- Exercise objective -
From the records that follow, copy every line that contains the word "amazing".

======== Records for the exercise

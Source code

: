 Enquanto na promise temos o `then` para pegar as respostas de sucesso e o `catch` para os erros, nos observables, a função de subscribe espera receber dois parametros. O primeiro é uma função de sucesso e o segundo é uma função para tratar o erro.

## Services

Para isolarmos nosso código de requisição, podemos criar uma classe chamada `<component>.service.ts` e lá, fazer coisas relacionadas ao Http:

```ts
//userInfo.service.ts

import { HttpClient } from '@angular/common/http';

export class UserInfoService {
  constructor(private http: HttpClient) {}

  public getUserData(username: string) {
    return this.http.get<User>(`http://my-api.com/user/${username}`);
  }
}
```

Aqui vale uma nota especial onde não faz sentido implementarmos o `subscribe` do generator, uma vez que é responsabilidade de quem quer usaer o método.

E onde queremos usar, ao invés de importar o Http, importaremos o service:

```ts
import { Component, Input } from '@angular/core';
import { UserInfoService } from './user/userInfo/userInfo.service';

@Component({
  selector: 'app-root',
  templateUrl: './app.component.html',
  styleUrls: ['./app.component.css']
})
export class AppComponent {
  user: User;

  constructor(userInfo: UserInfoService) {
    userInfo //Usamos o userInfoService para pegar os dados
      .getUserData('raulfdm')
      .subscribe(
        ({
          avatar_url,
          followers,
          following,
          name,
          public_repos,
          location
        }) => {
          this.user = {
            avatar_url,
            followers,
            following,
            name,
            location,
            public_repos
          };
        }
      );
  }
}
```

================
======== Records for the exercise

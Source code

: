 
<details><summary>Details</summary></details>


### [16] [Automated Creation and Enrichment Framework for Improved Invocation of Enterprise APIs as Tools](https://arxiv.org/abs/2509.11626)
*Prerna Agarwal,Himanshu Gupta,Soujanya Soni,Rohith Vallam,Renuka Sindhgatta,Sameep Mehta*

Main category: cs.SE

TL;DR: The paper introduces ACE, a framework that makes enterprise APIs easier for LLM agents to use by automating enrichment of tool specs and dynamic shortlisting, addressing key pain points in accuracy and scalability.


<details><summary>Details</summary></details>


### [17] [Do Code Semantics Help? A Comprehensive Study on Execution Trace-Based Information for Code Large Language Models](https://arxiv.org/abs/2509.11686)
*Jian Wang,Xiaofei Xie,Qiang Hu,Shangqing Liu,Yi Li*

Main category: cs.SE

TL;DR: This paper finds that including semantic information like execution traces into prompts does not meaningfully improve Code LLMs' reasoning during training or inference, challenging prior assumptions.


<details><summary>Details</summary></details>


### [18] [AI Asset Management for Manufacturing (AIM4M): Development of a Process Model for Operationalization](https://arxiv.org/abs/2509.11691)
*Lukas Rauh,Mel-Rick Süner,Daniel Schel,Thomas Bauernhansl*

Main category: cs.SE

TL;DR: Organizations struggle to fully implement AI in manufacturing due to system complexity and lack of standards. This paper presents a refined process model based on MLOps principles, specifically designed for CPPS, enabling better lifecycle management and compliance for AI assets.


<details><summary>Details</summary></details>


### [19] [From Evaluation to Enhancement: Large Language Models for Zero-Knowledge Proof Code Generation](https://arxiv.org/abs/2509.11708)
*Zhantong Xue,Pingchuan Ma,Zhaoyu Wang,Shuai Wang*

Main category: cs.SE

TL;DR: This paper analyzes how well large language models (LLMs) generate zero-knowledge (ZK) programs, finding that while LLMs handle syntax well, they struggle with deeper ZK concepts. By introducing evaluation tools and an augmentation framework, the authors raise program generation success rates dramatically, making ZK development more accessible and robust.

================
======== Records for the exercise

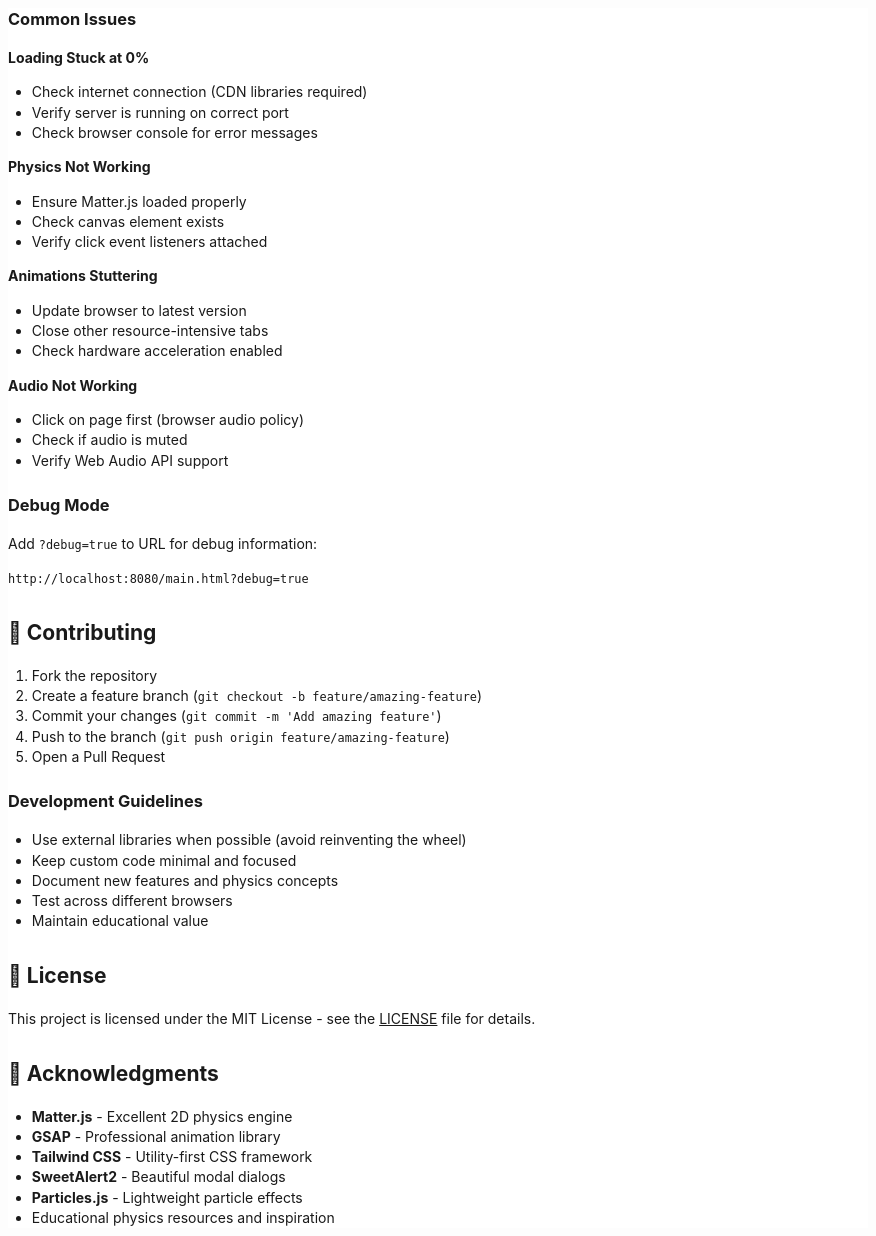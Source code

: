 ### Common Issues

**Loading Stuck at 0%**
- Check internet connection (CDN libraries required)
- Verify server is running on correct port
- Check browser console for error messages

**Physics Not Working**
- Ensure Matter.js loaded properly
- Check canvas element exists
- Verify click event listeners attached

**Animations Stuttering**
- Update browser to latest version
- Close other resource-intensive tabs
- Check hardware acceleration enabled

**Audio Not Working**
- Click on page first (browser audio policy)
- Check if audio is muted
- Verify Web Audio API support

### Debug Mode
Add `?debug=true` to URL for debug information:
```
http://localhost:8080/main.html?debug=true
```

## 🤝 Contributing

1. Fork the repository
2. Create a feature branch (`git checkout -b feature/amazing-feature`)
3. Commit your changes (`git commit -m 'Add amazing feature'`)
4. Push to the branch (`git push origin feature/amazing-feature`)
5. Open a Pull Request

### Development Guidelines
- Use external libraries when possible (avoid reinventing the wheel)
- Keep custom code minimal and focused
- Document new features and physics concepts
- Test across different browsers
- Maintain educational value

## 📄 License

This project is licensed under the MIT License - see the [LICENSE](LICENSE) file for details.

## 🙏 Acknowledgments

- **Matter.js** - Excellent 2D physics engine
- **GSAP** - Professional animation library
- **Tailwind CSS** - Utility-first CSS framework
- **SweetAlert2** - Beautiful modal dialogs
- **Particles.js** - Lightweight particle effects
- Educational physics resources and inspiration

================

- Your solution -
2. Create a feature branch (`git checkout -b feature/amazing-feature`)
3. Commit your changes (`git commit -m 'Add amazing feature'`)
4. Push to the branch (`git push origin feature/amazing-feature`)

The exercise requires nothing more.